Nathan terkekeh ringan, membayangkan Juna yang beberapa hari terakhir ini memang kerap menggaruk rambut frustasi setiap kali bersama si cantik Arina. Tapi jika dilihat lebih jauh, justru keduanya tampak serasi entah hanya dari sekali lihat atau berkali-kali lihat. Arina yang tak terlalu peduli dengan siapa Juna berinteraksi mengingat cowok itu kini menjadi artis sekolah, dan Juna yang juga tak terlalu peduli jika Arina dikerumuni oleh anak-anak cowok selama gadis itu masih ada di batas aman. Kalau kata Haikal, pasangan paling tidak jelas.
Kaki Nathan yang masih berdiri di tribun setingkat lebih tinggi dari tempat Hessa tiduran kini maju, menendang kaki panjang pemuda itu agar menyingkir. Hessa terjaga dengan lengan refleks terbuka menunjukkan mata melotot dan umpatan kecil walau berikutnya ia benar-benar menggeser tubuh duduk memberikan Nathan tempat. Sebelum sepenuhnya duduk, Nathan sempat mengulurkan nasi kotak dari rapat OSIS pada Hessa.
”Apa?”
”Lo dari tadi belum makan kan?” tanya Nathan tanpa beban. ”Gue udah nyemil snack.”
”Weeeeeh.” Hessa bersorak ramai. ”Perhatian banget Mas Bro.”
”Harus dong, sama calon tetangga.”
Umpatan refleks keluar dari bibir Hessa sebagai respons dari stimulus yang Nathan berikan dalam bentuk kata-kata padanya. Pemuda itu menoleh, memandang Nathan garang. ”Udah gue duga sih lo beneran suka sama Lia.”
”Gue juga udah duga yang mau lo omongin emang tentang Lia.” Nathan membalas santai, meneguk air mineral dengan mata yang fokus pada lapangan basket di depan sana.
Hessa berdecak malas. ”Siapa yang ngadu sama lo? Haikal apa Rendra?”
Pertanyaan yang kini terdengar membuat Nathan menoleh seutuhnya, memandang Hessa tak kalah tajam dari cowok itu menatapnya. ”Lo pikir tingkah lo gak keliatan? Sekelas palingan juga tau Sa lo suka sama Lia, cuman orang bego yang gak ngerti.”

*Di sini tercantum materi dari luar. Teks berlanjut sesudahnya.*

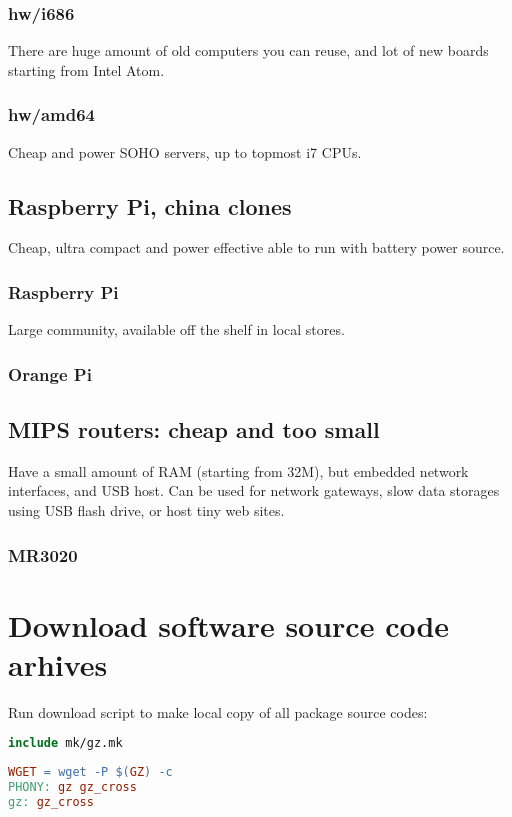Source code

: \subsubsection{hw/i686}

There are huge amount of old computers you can reuse, and lot of new boards
starting from Intel Atom.

\subsubsection{hw/amd64}

Cheap and power SOHO servers, up to topmost i7 CPUs.

\subsection{Raspberry Pi, china clones}

Cheap, ultra compact and power effective able to run with battery power source.

\subsubsection{Raspberry Pi}

Large community, available off the shelf in local stores.

\subsubsection{Orange Pi} 

\subsection{MIPS routers: cheap and too small}

Have a small amount of RAM (starting from 32M), but embedded network
interfaces, and USB host. Can be used for network gateways, slow data
storages using USB flash drive, or host tiny web sites.

\subsubsection{MR3020}

\section{Download software source code arhives}

Run download script to make local copy of all package source codes:
\begin{lstlisting}[language=make,title=Makefile]
include mk/gz.mk
\end{lstlisting}
\begin{lstlisting}[language=make,title=mk/gz]
WGET = wget -P $(GZ) -c	
PHONY: gz gz_cross
gz: gz_cross
\end{lstlisting}

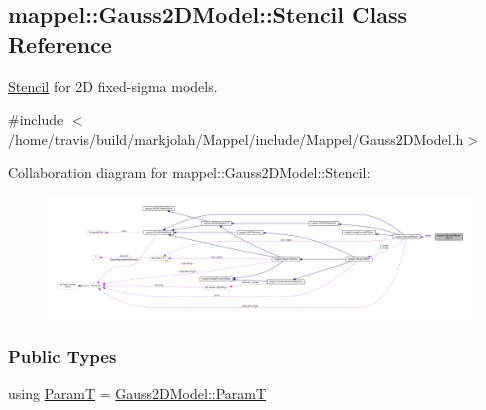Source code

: \hypertarget{classmappel_1_1Gauss2DModel_1_1Stencil}{}\subsection{mappel\+:\+:Gauss2\+D\+Model\+:\+:Stencil Class Reference}
\label{classmappel_1_1Gauss2DModel_1_1Stencil}


\hyperlink{classmappel_1_1Gauss2DModel_1_1Stencil}{Stencil} for 2D fixed-\/sigma models.  




{\ttfamily \#include $<$/home/travis/build/markjolah/\+Mappel/include/\+Mappel/\+Gauss2\+D\+Model.\+h$>$}



Collaboration diagram for mappel\+:\+:Gauss2\+D\+Model\+:\+:Stencil\+:\nopagebreak
\begin{figure}[H]
\begin{center}
\leavevmode
\includegraphics[width=350pt]{classmappel_1_1Gauss2DModel_1_1Stencil__coll__graph}
\end{center}
\end{figure}
\subsubsection*{Public Types}
\begin{DoxyCompactItemize}
\item 
using \hyperlink{classmappel_1_1Gauss2DModel_1_1Stencil_af4899fe2829b3bf1c685cd6bfd1b602e}{ParamT} = \hyperlink{classmappel_1_1PointEmitterModel_a665ec6aea3aac139bb69a23c06d4b9a1}{Gauss2\+D\+Model\+::\+ParamT}
\end{DoxyCompactItemize}
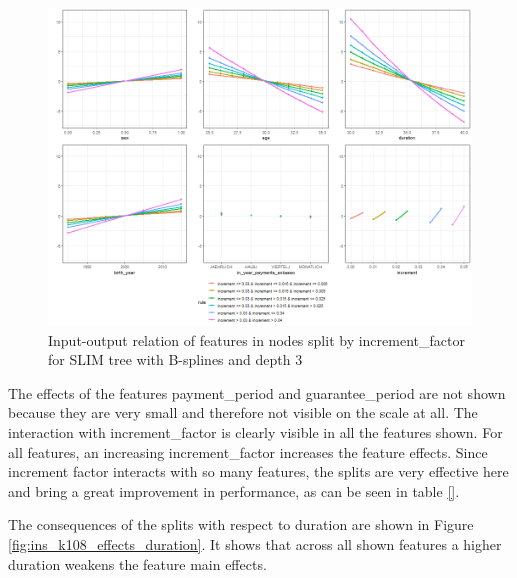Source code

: \begin{figure}[!htb]
    \centering    
    \includegraphics[width=16cm]{Figures/insurance_use_case/k1_08_BPV/effects_increment_factor.png}
    \caption{Input-output relation of features in nodes split by increment\_factor for SLIM tree with B-splines and depth 3}
    \label{fig:ins_k108_effects_increment}
\end{figure}

The effects of the features payment\_period and guarantee\_period are not shown because they are very small and therefore not visible on the scale at all.
The interaction with increment\_factor is clearly visible in all the features shown. For all features, an increasing increment\_factor increases the feature effects. Since increment factor interacts with so many features, the splits are very effective here and bring a great improvement in performance, as can be seen in table \ref{}.

The consequences of the splits with respect to duration are shown in Figure \ref{fig:ins_k108_effects_duration}. It shows that across all shown features a higher duration weakens the feature main effects.

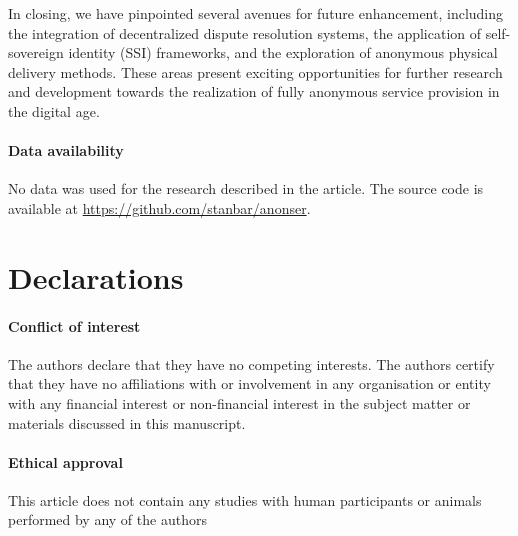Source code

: \documentclass[pdftex,twocolumn,epjc3]{svjour3}
\begin{document}
In closing, we have pinpointed several avenues for future enhancement, including the integration of decentralized dispute resolution systems, the application of self-sovereign identity (SSI) frameworks, and the exploration of anonymous physical delivery methods. These areas present exciting opportunities for further research and development towards the realization of fully anonymous service provision in the digital age.

\paragraph{Data availability}
No data was used for the research described in the article.
The source code is available at \url{https://github.com/stanbar/anonser}.

\section*{Declarations}

\paragraph{Conflict of interest} The authors declare that they have no competing interests. The authors certify that they have no affiliations with or involvement in any organisation or entity with any financial interest or non-financial interest in the subject matter or materials discussed in this manuscript.

\paragraph{Ethical approval} This article does not contain any studies with human participants or animals performed by any of the authors


\appendix
\end{document}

Hessa bergumam mengangguk setuju, mendengus pasrah. ”Dan orang begonya justru Lia sendiri.”
Tawa Nathan terdengar makin lepas daripada sebelumnya. Tanpa sadar jadi ikut mengasihani nasib Hessa, atau bahkan merasakan apa yang pemuda itu tengah rasakan sekarang. Mencintai gadis pintar yang justru nyatanya tampak bodoh di mata mereka, atau justru mereka yang terlihat begitu bodoh di mata Lia?
”Sejak kapan lo suka sama Lia? Dari awal atau emang cuman gak mau kalah saing sama gue?” Hessa kembali mengajukan pertanyaan menggebu-gebu begitu tawa Nathan terhenti.
”Berapa cowok yang udah lo omongin kayak gini selama status lo cuman jadi temennya Lia?” Nathan tak ingin kalah, balik melontarkan pertanyaan menyindir.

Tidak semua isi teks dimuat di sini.